By Leah Marieann Klett
ISIS Terror
Yazidi women weep while in ISIS captivity in this photo from April 2015. Reuters

ISIS militants recently forced a 4-year-old child to join one of their training camps, indoctrinated him with extremist Shariah law, and gave him a sword and ordered him to kill his own mother with it, a particularly disturbing report has revealed.

In a recent interview with The Daily Mail, a 35-year-old Yazid mother, known as Bohar, recalled how she and her four children were captured by the jihadist group last August near Sinjar Mountain.

The mother, who is now living as a refuge in Dohuk, Iraq, explained that her young son, known as Hamo, was eventually forced to join an Islamic State training camp where he was trained to become a "Cub of the Caliphate." In the camp, the 4-year-old learned how to shoot and behead those who didn't adhere to the terrorist group's particular brand of Islam, including his own Yazidi people.
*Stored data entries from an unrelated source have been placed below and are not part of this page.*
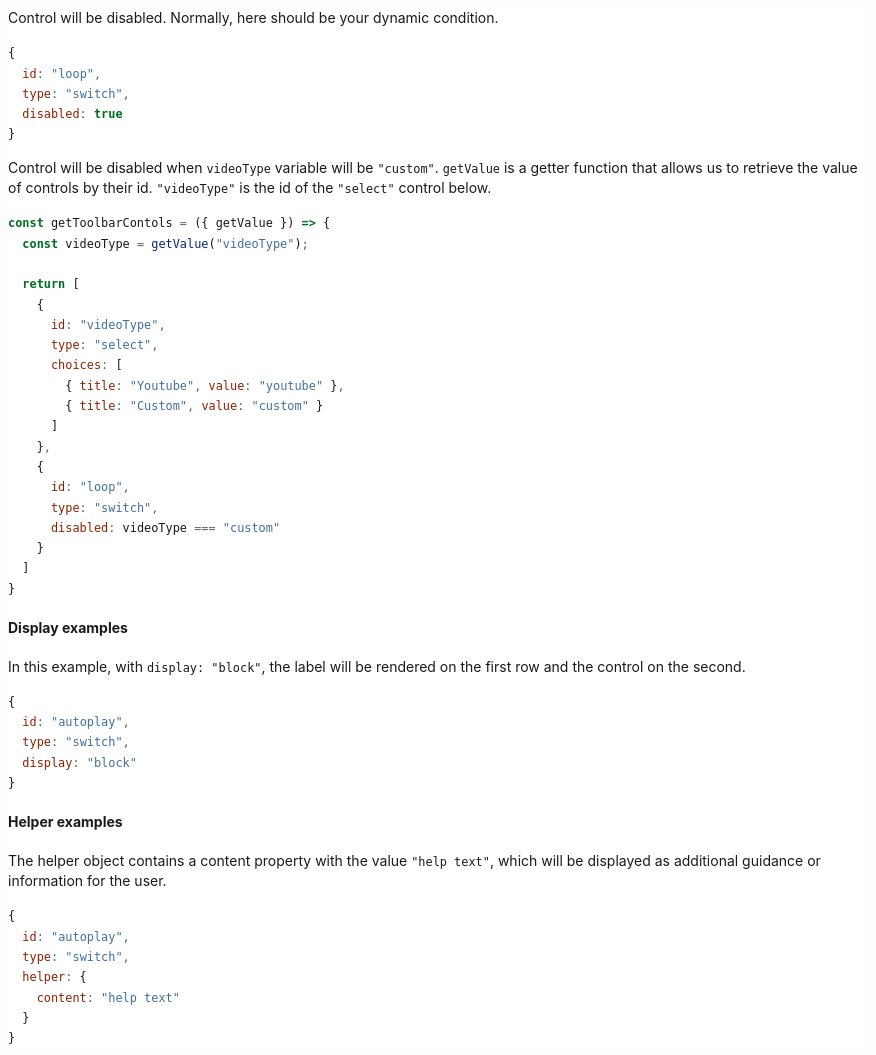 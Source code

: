 Control will be disabled. Normally, here should be your dynamic condition.

```js
{
  id: "loop",
  type: "switch",
  disabled: true
}
```

Control will be disabled when `videoType` variable will be `"custom"`.
`getValue` is a getter function that allows us to retrieve the value of controls by their id.
`"videoType"` is the id of the `"select"` control below.

```js
const getToolbarContols = ({ getValue }) => {
  const videoType = getValue("videoType");

  return [
    {
      id: "videoType",
      type: "select",
      choices: [
        { title: "Youtube", value: "youtube" },
        { title: "Custom", value: "custom" }
      ]
    },
    {
      id: "loop",
      type: "switch",
      disabled: videoType === "custom"
    }
  ]
}
```

#### Display examples
In this example, with `display: "block"`, the label will be rendered on the first row and the control on the second.

```js
{
  id: "autoplay",
  type: "switch",
  display: "block"
}
```

#### Helper examples
The helper object contains a content property with the value `"help text"`, which will be displayed as additional
guidance or information for the user.

```js
{
  id: "autoplay",
  type: "switch",
  helper: {
    content: "help text"
  }
}
```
"They told him that Yazidis are Kafir, Arabic for non-believers, and told him he had to fight them," Bohar said. "This one time, the IS man gave him a sword and said 'this is to kill your mother.'"

Eventually, Bohar, her family, and at least 2,000 other Yazidi captives were thrown into prison in Tal-Afar and then transferred to the Badush prison in Mosul as the jihadi leaders decided what to do with them. While in prison, the militants forced Bohar and her children to eat and drink horrific things.

"In Tel-Afar prison, IS put urine in the water tank and [served us] food with glass in it," Bohar said. "They wanted to hurt us."

Other times, when the militants saw United States coalition warplane fly above, they would beat Bohar and her children senseless.

"ISIS fighters there beat us very badly, especially when they saw the U.S. airplanes," she stated.

Bohar's eldest daughter and 12-year-old son were shipped off to Syria a short time later and taken to Raqqa. She and her other two children were subsequently placed in an abandoned village where they were only fed one meal a day.

The meals were spiked with morphine so the family would become drowsy, making it harder for them to escape from ISIS captivity. Anyone who attempted to escape was killed; in fact, Bohar recalled witnessing one militant kill one man who tried to escape. After they killed the man, the terrorists hauled his slain body around in the streets and inquired if anyone knew him.

Eventually, Bohar and her two remaining children were brought to Raqqa and put up for sale in the slave market. Bohar was then separated from her 14-year-old daughter when her daughter was sold as a sex slave to an IS fighter.

In Raqqa, Bohar saw her 12-year-old son, who was forced to join a training camp, being punished because he did not want to learn to read the Quran or participate in jihad.

'I saw him on this military base," Bohar said. "I saw them beat him because he did not accept the rule of IS."

Bohar and Hamo were later sold to the same militant. "He was very bad to us. He did not give anything to us. He never opened the fridge for us," Bohar said. "I wanted him to sell me back to my family, but he refused. ... I asked him if he bring my other daughters and son here, but he [also] refused."

Eventually, Bohar and Hamo were sold once again to a Saudi fighter who was also a high-ranking IS commander named Omar Al-Najde. Hamo was subsequently forced to join a jihad training center so that he could be indoctrinated.

After Hamo was subjected to the jihadi training for over four months, he, his mother and the other servant girls reportedly fled across the Syrian border into Turkey, escaping the Caliphate. 

Meanwhile, an Obama administration official has revealed that ISIS remains "as strong as it was a year ago" when U.S. airstrikes against the group began, but it is no longer making rapid advances, according to CNN.

The Defense Intelligence Agency's latest classified assessment is that "the situation in Iraq between Iraqi security forces and ISIL is in a stalemate," a Pentagon official familiar with the assessment said, using another name for ISIS. "The outcome is uncertain at this point."